Task statement =
Using the entries that follow, write out the line containing "On 8 May, Fingal", the line containing "Muslim rhetoric while", and every line between them, exactly and nothing else.
*** Opening of Source data ***
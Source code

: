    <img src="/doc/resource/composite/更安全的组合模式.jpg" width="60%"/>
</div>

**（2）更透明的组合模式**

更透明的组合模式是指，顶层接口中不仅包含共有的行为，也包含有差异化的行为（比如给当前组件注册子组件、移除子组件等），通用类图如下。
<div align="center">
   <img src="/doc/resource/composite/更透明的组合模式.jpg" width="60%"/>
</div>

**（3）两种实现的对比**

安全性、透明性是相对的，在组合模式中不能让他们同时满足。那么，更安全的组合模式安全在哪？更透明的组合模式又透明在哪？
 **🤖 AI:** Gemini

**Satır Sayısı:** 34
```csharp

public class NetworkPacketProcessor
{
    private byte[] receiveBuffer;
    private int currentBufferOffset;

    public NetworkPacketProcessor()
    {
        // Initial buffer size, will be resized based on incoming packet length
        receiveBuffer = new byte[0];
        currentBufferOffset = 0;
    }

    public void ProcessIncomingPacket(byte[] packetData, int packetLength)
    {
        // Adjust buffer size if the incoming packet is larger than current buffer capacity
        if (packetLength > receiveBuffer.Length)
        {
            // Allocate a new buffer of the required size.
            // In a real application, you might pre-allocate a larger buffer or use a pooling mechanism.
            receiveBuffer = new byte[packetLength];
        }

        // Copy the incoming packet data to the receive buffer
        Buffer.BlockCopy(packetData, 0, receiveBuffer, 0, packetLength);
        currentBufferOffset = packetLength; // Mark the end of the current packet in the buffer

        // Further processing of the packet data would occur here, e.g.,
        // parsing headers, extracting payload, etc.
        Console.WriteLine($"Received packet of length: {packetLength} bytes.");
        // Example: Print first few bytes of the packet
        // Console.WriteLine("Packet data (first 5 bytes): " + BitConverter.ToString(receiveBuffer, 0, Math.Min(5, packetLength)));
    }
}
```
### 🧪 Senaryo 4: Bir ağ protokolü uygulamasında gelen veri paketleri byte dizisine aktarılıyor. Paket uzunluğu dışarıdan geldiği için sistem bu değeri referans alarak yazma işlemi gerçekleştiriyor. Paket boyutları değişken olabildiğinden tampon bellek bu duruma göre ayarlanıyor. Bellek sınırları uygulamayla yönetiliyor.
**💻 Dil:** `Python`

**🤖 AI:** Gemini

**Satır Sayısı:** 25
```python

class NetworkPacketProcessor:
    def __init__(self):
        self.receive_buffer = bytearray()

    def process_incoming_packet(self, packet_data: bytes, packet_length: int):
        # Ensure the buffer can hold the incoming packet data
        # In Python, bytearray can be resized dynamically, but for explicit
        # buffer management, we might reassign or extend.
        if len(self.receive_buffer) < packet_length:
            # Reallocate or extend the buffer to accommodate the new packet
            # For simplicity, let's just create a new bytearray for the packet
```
*** Close of Source data ***
*** Opening of Source data ***
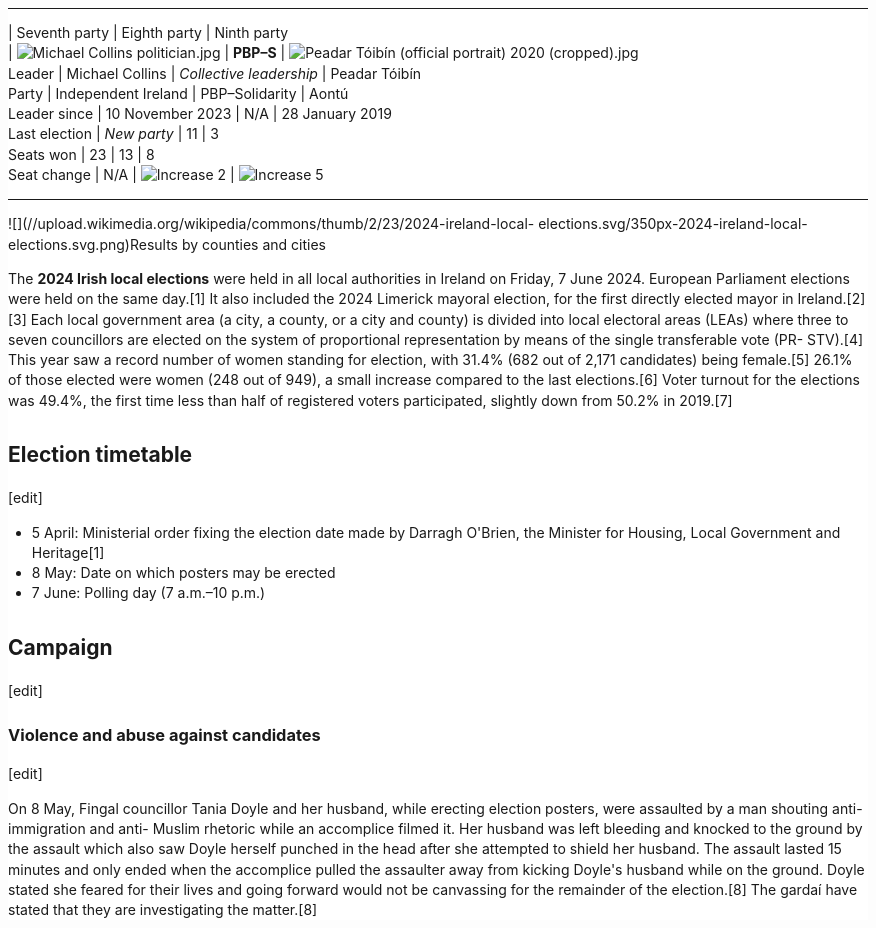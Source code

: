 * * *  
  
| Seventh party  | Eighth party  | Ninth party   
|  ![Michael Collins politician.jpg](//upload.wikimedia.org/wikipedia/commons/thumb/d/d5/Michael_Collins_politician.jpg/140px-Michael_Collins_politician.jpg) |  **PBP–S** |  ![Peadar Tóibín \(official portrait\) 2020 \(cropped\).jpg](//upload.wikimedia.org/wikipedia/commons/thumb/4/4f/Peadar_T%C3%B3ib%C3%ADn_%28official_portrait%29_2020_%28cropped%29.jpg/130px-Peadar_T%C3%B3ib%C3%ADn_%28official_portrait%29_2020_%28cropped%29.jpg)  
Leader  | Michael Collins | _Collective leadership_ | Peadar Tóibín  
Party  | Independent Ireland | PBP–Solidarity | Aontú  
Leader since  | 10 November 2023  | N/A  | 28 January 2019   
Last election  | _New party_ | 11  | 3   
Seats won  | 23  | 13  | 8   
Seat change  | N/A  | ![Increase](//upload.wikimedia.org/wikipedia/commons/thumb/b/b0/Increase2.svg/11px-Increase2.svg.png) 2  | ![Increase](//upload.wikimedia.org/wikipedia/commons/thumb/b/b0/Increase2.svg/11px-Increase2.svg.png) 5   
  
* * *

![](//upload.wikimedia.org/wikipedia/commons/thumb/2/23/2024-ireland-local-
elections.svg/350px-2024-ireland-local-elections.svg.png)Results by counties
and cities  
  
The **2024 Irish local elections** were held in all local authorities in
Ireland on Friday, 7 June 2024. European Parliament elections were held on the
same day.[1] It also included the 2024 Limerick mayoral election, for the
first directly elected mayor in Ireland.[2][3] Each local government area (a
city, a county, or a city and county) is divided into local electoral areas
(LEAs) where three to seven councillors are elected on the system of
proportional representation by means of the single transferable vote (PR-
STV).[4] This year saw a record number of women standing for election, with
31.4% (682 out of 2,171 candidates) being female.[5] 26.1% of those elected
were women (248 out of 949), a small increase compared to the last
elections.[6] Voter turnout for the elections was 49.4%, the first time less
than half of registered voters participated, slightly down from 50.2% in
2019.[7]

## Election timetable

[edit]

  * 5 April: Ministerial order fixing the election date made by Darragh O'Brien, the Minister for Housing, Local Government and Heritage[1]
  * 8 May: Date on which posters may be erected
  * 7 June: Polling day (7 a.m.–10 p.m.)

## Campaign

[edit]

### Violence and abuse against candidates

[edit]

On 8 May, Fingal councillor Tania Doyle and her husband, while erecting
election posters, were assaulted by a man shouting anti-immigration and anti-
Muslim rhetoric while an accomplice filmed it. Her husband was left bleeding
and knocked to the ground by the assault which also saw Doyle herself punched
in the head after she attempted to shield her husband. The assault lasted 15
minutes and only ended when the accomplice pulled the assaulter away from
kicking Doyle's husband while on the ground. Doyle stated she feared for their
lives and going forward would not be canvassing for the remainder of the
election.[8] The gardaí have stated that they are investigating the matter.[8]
*** Close of Source data ***
Your response =
On 8 May, Fingal councillor Tania Doyle and her husband, while erecting
election posters, were assaulted by a man shouting anti-immigration and anti-
Muslim rhetoric while an accomplice filmed it. Her husband was left bleeding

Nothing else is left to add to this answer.